(Dataset entries)
------

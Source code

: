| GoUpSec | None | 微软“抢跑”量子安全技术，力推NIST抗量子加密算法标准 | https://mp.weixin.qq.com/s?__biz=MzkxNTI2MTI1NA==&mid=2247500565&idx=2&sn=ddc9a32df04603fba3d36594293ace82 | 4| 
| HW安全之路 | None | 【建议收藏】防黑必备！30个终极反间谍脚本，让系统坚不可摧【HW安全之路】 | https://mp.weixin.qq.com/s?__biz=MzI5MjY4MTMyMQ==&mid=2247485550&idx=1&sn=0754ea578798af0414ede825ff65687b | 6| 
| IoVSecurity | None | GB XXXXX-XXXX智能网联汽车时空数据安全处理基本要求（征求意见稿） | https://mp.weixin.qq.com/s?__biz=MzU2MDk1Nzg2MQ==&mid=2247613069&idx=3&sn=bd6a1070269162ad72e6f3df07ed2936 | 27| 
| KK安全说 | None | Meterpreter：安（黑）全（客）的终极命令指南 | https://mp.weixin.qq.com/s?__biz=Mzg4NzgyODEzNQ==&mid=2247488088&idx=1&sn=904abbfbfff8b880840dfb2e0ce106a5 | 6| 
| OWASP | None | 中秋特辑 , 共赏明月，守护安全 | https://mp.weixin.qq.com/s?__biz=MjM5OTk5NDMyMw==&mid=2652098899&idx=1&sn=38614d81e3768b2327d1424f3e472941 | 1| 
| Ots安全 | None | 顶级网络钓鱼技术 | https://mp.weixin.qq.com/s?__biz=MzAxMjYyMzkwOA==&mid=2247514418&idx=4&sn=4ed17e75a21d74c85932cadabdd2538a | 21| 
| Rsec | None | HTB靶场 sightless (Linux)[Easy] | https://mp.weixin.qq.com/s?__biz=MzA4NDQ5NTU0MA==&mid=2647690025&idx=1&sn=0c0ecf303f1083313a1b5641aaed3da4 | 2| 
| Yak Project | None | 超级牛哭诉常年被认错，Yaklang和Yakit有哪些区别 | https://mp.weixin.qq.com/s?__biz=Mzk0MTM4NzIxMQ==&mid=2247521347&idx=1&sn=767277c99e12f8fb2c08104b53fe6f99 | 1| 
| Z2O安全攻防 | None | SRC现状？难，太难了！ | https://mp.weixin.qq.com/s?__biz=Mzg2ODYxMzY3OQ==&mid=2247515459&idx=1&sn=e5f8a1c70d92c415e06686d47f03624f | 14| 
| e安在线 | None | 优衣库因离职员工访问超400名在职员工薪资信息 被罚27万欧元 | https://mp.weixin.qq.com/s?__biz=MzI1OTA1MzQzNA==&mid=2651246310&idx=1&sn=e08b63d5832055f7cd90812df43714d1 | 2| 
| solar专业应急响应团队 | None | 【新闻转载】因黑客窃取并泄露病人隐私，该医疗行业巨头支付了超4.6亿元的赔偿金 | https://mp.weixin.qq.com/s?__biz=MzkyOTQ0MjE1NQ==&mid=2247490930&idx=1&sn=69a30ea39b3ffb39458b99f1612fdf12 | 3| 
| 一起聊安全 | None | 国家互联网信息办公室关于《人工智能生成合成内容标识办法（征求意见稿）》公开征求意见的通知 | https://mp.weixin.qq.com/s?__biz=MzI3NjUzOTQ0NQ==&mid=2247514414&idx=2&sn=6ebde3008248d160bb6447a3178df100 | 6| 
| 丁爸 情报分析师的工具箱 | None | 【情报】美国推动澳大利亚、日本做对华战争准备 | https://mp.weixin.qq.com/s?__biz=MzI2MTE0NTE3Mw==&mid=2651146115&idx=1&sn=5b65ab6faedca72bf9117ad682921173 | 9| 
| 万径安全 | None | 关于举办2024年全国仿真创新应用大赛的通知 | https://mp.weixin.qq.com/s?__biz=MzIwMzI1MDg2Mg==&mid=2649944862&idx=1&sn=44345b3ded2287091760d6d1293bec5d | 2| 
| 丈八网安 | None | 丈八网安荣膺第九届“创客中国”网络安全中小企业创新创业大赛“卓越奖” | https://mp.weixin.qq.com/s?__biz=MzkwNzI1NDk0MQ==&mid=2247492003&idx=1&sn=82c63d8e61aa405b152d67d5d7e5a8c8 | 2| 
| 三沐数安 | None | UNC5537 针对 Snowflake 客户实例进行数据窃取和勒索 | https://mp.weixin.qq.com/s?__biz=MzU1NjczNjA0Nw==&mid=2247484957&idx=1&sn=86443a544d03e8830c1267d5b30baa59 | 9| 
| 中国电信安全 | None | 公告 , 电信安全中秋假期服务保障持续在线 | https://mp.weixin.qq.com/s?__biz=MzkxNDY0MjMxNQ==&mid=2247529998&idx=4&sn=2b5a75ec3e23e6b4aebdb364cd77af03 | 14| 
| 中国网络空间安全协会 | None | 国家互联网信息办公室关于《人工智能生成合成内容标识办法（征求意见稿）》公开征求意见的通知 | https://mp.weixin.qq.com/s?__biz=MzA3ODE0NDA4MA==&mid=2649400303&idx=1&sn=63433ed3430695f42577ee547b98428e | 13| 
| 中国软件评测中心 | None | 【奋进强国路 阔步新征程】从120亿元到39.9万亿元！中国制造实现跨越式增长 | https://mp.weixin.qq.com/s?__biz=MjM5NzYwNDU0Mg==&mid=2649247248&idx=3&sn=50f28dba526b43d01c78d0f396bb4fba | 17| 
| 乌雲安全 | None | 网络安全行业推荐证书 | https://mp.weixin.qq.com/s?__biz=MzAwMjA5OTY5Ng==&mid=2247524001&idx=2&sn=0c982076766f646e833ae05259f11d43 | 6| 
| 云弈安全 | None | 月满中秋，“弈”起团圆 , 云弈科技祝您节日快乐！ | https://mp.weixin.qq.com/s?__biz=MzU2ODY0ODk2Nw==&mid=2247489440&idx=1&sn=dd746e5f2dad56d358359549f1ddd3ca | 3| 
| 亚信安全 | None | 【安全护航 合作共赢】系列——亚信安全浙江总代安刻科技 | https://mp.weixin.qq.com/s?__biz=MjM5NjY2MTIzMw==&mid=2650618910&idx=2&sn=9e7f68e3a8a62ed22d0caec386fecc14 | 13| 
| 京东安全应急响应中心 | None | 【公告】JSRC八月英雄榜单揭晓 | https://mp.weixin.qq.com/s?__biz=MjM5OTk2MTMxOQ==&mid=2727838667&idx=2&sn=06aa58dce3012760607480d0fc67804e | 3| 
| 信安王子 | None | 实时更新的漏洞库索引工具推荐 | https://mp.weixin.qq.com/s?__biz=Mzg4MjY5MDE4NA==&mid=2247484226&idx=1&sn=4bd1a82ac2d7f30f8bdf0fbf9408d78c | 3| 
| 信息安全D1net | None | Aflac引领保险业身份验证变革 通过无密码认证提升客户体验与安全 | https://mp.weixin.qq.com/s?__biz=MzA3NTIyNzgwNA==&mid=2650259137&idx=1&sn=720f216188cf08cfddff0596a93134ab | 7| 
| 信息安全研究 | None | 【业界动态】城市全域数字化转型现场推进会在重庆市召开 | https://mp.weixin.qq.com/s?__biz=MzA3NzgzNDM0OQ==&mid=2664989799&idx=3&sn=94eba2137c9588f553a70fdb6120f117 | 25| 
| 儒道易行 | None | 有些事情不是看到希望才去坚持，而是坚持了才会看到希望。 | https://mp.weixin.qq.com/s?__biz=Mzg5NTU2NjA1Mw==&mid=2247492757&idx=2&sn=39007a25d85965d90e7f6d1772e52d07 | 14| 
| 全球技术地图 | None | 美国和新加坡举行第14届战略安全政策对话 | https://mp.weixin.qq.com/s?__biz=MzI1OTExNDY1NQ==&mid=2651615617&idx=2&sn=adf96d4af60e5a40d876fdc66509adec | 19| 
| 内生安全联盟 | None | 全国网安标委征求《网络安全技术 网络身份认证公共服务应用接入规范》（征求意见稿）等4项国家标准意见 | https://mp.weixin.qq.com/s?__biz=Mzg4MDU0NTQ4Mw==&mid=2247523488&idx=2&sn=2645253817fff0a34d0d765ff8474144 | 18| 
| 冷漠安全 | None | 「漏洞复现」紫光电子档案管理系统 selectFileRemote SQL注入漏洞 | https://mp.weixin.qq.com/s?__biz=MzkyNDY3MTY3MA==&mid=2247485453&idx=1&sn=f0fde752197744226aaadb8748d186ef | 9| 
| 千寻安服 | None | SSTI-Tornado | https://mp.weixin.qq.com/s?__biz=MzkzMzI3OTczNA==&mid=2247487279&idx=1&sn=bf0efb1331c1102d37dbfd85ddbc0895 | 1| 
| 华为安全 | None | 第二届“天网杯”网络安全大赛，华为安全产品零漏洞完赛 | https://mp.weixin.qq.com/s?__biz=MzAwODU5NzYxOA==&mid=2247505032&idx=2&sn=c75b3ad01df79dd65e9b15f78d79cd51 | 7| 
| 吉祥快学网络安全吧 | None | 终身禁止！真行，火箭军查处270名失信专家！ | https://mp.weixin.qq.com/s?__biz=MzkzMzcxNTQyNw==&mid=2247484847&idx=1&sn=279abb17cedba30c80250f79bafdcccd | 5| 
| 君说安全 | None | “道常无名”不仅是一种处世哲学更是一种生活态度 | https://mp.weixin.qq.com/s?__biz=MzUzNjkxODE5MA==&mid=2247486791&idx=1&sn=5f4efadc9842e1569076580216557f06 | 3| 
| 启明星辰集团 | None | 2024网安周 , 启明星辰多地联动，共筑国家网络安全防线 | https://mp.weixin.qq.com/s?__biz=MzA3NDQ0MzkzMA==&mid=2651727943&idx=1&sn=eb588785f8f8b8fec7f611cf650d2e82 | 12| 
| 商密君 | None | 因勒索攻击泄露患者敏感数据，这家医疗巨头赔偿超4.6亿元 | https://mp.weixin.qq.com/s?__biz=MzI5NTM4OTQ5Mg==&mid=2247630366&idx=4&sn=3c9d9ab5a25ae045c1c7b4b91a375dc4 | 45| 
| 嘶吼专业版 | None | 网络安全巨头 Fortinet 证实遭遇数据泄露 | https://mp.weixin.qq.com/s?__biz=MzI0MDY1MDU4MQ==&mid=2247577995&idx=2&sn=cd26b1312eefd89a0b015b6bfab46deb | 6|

------

*TASK PROMPT:*
All lines in the data above from the one with "全球技术地图 | None" through the one with "华为安全 | None" must be repeated exactly, and no others.

*RESPONSE FOR THIS EXERCISE:*
| 全球技术地图 | None | 美国和新加坡举行第14届战略安全政策对话 | https://mp.weixin.qq.com/s?__biz=MzI1OTExNDY1NQ==&mid=2651615617&idx=2&sn=adf96d4af60e5a40d876fdc66509adec | 19| 
| 内生安全联盟 | None | 全国网安标委征求《网络安全技术 网络身份认证公共服务应用接入规范》（征求意见稿）等4项国家标准意见 | https://mp.weixin.qq.com/s?__biz=Mzg4MDU0NTQ4Mw==&mid=2247523488&idx=2&sn=2645253817fff0a34d0d765ff8474144 | 18| 
| 冷漠安全 | None | 「漏洞复现」紫光电子档案管理系统 selectFileRemote SQL注入漏洞 | https://mp.weixin.qq.com/s?__biz=MzkyNDY3MTY3MA==&mid=2247485453&idx=1&sn=f0fde752197744226aaadb8748d186ef | 9| 
| 千寻安服 | None | SSTI-Tornado | https://mp.weixin.qq.com/s?__biz=MzkzMzI3OTczNA==&mid=2247487279&idx=1&sn=bf0efb1331c1102d37dbfd85ddbc0895 | 1| 
| 华为安全 | None | 第二届“天网杯”网络安全大赛，华为安全产品零漏洞完赛 | https://mp.weixin.qq.com/s?__biz=MzAwODU5NzYxOA==&mid=2247505032&idx=2&sn=c75b3ad01df79dd65e9b15f78d79cd51 | 7| 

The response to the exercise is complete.